Functionally discrete fine roots differ in microbial assembly, microbial functional potential, and produced metabolites.

Traditionally, fine roots were grouped using arbitrary size categories, rarely capturing the heterogeneity in physiology, morphology and functionality among different fine root orders. Fine roots with different functional roles are rarely separated in microbiome-focused studies and may result in confounding microbial signals and host-filtering across different root microbiome compartments. Using a 26-year-old common garden, we sampled fine roots from four temperate tree species that varied in root morphology and sorted them into absorptive and transportive fine roots. The rhizoplane and rhizosphere were characterized using 16S rRNA gene and internal transcribed spacer region amplicon sequencing and shotgun metagenomics for the rhizoplane to identify potential microbial functions. Fine roots were subject to metabolomics to spatially characterize resource availability. Both fungi and bacteria differed according to root functional type. We observed additional differences between the bacterial rhizoplane and rhizosphere compartments for absorptive but not transportive fine roots. Rhizoplane bacteria, as well as the root metabolome and potential microbial functions, differed between absorptive and transportive fine roots, but not the rhizosphere bacteria. Functional differences were driven by sugar transport, peptidases and urea transport. Our data highlights the importance of root function when examining root-microbial relationships, emphasizing different host selective pressures imparted on different root microbiome compartments.

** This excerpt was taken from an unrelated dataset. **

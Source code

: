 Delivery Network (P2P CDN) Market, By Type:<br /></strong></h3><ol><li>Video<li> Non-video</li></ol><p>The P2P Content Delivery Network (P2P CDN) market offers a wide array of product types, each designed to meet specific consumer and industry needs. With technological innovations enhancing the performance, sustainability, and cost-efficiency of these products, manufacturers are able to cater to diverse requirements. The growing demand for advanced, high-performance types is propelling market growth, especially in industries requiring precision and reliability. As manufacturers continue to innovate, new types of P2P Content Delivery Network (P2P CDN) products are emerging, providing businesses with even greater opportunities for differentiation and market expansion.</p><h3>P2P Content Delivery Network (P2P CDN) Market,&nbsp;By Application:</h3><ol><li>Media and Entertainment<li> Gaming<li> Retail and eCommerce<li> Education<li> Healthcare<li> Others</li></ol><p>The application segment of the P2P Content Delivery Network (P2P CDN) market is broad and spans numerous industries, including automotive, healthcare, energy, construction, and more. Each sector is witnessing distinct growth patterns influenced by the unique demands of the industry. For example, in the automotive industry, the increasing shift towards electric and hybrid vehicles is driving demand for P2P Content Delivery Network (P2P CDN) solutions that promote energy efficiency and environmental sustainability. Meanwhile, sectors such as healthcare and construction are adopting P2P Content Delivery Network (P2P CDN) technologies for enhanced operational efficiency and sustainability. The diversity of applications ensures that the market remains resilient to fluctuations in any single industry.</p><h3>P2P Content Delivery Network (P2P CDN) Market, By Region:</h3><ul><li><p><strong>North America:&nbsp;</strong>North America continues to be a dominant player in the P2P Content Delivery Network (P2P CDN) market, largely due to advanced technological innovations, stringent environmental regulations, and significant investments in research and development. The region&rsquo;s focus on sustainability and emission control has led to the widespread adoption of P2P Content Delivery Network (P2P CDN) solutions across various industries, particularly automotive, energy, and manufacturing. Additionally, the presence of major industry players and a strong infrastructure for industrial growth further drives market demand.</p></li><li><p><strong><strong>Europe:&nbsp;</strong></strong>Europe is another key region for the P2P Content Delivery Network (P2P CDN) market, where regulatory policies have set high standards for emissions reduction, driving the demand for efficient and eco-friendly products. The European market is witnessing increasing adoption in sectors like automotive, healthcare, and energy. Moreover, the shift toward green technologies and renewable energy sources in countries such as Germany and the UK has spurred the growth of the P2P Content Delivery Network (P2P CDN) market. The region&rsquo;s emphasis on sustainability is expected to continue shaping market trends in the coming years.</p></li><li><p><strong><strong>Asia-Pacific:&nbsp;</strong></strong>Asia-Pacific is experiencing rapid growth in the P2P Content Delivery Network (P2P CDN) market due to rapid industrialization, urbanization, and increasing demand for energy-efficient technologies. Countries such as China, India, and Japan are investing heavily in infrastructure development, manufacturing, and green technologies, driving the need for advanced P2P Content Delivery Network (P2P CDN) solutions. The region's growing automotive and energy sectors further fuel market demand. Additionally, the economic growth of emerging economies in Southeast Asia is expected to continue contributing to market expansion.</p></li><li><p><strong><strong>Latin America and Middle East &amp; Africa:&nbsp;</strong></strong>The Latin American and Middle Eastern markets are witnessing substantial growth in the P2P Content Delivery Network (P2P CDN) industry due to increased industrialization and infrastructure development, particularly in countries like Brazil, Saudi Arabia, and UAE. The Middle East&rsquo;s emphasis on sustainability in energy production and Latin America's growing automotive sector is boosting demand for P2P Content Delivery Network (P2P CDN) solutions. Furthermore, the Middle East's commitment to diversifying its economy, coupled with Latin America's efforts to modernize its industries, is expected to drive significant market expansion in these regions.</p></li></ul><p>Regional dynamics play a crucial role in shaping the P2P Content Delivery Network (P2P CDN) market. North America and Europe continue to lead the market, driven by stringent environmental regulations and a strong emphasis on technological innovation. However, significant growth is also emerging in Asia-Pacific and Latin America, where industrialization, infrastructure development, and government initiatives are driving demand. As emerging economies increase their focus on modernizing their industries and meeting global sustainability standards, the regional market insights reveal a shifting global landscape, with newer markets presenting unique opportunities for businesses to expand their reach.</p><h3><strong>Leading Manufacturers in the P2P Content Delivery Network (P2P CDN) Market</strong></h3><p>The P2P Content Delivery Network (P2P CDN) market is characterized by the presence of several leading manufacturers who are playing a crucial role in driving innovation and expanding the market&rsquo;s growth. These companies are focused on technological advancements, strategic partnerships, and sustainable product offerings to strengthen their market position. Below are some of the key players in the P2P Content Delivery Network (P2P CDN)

Functionally-explicit sampling can answer key questions about the specificity of plant-microbe interactions.

The rhizosphere is a nexus for plant-microbe interactions and, as a host-structured environment, a location of high activity for distinct microbes and plant species. Although our insights into this habitat have exploded in recent years, we are still limited in our ability to answer key questions about the specificity of these root-microbial relationships. In particular, it can be difficult to confirm or reject microbiome heritability in many plant systems and to pinpoint which microbial taxa are key to plant functioning. Like other host-structured environments, the rhizosphere is structurally, chemically, and biologically complex, driven largely by differences in root anatomy, location, and function. In this Correspondence, we describe a review of 377 "rhizosphere microbiome" research papers and demonstrate how matching a sampling method to the biological question can advance our understanding of host-microbe interactions in a functionally heterogeneous environment. We found that the vast majority of studies (92%) pool all roots from a root system during sampling, ignoring variation in microbial composition between roots of different function and limiting insight into key root-microbial relationships. Furthermore, approaches for removing root-associated microbes are highly variable and non-standard, complicating multi-study analyses. Our understanding of the strength and nature of host-microbe relationships in heterogenous host-microbiome environments can be clarified by targeting sampling to locations of high interaction. While the high complexity of the rhizosphere creates logistical challenges, we suggest that unambiguous language and refined approaches will improve our ability to match methods to research questions and advance our understanding of the specificity of plant-microbial interactions.

The hierarchy of root branching order determines bacterial composition, microbial carrying capacity and microbial filtering.

Fine roots vary dramatically in their functions, which range from resource absorption to within-plant resource transport. These differences should alter resource availability to root-associated microorganisms, yet most root microbiome studies involve fine root homogenization. We hypothesized that microbial filtering would be greatest in the most distal roots. To test this, we sampled roots of six temperate tree species from a 23-year-old common garden planting, separating by branching order. Rhizoplane bacterial composition was characterized with 16S rRNA gene sequencing, while bacterial abundance was determined on a subset of trees through flow cytometry. Root order strongly impacted composition across tree species, with absorptive lower order roots exerting the greatest selective pressure. Microbial carrying capacity was higher in absorptive roots in two of three tested tree species. This study indicates lower order roots as the main point of microbial interaction with fine roots, suggesting that root homogenization could mask microbial recruitment signatures.